What you will do - Go through the lines below. Copy those with "Duke".

# # #

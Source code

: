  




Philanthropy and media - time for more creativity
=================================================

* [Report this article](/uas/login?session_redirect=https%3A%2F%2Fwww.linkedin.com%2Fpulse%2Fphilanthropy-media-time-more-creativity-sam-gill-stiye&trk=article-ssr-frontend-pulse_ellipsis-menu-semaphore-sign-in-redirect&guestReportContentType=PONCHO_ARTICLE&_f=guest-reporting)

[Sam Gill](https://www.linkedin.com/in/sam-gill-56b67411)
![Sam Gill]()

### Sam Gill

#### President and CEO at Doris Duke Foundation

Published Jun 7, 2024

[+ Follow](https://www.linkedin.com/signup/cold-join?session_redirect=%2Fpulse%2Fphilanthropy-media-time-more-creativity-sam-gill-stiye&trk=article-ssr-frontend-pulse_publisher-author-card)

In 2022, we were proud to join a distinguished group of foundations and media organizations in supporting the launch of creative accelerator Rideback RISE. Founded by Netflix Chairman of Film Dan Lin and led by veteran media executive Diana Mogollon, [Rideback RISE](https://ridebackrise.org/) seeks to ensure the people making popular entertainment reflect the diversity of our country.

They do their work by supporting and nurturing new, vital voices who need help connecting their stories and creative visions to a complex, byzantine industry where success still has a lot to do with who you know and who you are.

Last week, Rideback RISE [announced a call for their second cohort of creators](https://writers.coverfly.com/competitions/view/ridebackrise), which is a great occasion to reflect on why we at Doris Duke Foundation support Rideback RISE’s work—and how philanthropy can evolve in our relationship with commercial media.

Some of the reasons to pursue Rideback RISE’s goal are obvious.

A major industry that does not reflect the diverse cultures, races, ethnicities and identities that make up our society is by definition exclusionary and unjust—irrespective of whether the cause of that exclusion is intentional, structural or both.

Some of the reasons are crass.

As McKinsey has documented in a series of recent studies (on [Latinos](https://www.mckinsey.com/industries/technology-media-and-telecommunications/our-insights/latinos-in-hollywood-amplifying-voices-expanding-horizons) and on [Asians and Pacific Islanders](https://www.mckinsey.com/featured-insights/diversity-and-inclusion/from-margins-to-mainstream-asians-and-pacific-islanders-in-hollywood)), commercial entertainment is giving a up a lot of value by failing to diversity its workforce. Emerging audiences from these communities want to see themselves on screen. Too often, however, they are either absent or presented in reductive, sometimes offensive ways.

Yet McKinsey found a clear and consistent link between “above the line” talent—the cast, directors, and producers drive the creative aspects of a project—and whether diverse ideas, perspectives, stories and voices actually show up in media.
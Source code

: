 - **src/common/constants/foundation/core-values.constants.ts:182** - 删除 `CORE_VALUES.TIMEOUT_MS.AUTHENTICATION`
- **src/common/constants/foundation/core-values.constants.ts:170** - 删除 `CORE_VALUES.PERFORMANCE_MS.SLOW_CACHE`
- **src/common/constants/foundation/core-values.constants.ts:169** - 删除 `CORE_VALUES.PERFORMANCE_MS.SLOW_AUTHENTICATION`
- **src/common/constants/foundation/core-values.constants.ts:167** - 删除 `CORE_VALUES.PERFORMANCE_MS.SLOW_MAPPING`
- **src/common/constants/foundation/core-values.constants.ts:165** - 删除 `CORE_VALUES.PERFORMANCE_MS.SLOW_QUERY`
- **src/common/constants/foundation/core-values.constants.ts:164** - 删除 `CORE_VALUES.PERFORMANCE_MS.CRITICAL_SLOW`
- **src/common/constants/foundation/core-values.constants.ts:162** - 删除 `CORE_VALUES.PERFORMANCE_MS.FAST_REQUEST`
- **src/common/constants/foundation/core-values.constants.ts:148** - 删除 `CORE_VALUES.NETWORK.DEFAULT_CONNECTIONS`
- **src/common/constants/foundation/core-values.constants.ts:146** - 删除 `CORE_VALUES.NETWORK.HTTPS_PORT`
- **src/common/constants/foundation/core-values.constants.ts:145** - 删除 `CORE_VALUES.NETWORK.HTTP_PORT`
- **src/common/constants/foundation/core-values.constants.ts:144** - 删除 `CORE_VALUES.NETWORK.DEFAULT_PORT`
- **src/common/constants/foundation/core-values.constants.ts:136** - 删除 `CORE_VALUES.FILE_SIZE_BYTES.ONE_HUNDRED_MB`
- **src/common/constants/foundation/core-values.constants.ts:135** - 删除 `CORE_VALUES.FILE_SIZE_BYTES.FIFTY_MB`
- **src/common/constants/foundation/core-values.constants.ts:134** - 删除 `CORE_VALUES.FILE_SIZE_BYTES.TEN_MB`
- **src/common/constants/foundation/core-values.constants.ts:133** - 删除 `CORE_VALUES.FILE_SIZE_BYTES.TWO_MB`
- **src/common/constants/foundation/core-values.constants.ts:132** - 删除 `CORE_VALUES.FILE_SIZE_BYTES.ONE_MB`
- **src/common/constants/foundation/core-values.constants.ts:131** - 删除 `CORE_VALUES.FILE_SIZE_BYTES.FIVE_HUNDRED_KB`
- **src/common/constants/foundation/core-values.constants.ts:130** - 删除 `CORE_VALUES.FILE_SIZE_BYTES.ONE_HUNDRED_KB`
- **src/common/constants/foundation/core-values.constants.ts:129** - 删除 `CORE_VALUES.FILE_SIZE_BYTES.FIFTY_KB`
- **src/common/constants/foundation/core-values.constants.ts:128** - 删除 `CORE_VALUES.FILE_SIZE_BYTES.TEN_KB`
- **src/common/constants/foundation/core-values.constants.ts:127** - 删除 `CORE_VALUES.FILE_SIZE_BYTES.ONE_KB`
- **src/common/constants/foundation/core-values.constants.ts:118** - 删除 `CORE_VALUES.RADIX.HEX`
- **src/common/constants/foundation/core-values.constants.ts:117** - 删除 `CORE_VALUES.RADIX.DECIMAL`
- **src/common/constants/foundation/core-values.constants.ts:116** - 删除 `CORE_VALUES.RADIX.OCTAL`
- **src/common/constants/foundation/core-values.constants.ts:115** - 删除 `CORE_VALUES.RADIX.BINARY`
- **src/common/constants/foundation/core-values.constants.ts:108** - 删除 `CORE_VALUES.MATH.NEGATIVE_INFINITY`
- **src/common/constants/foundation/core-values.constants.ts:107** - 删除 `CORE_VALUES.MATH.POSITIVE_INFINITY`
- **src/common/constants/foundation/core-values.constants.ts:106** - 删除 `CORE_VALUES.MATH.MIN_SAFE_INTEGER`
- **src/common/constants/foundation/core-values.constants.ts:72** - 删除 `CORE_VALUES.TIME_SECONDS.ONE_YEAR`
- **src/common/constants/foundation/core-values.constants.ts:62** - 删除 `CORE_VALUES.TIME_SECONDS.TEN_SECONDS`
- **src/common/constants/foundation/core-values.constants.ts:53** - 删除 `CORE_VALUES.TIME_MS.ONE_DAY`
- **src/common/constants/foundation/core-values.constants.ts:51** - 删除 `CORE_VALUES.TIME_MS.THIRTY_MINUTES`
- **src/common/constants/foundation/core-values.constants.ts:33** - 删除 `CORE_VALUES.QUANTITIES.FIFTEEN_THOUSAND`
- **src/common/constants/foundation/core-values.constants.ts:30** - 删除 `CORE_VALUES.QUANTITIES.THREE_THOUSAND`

# # #

Answer for the task -
#### President and CEO at Doris Duke Foundation
Last week, Rideback RISE [announced a call for their second cohort of creators](https://writers.coverfly.com/competitions/view/ridebackrise), which is a great occasion to reflect on why we at Doris Duke Foundation support Rideback RISE’s work—and how philanthropy can evolve in our relationship with commercial media.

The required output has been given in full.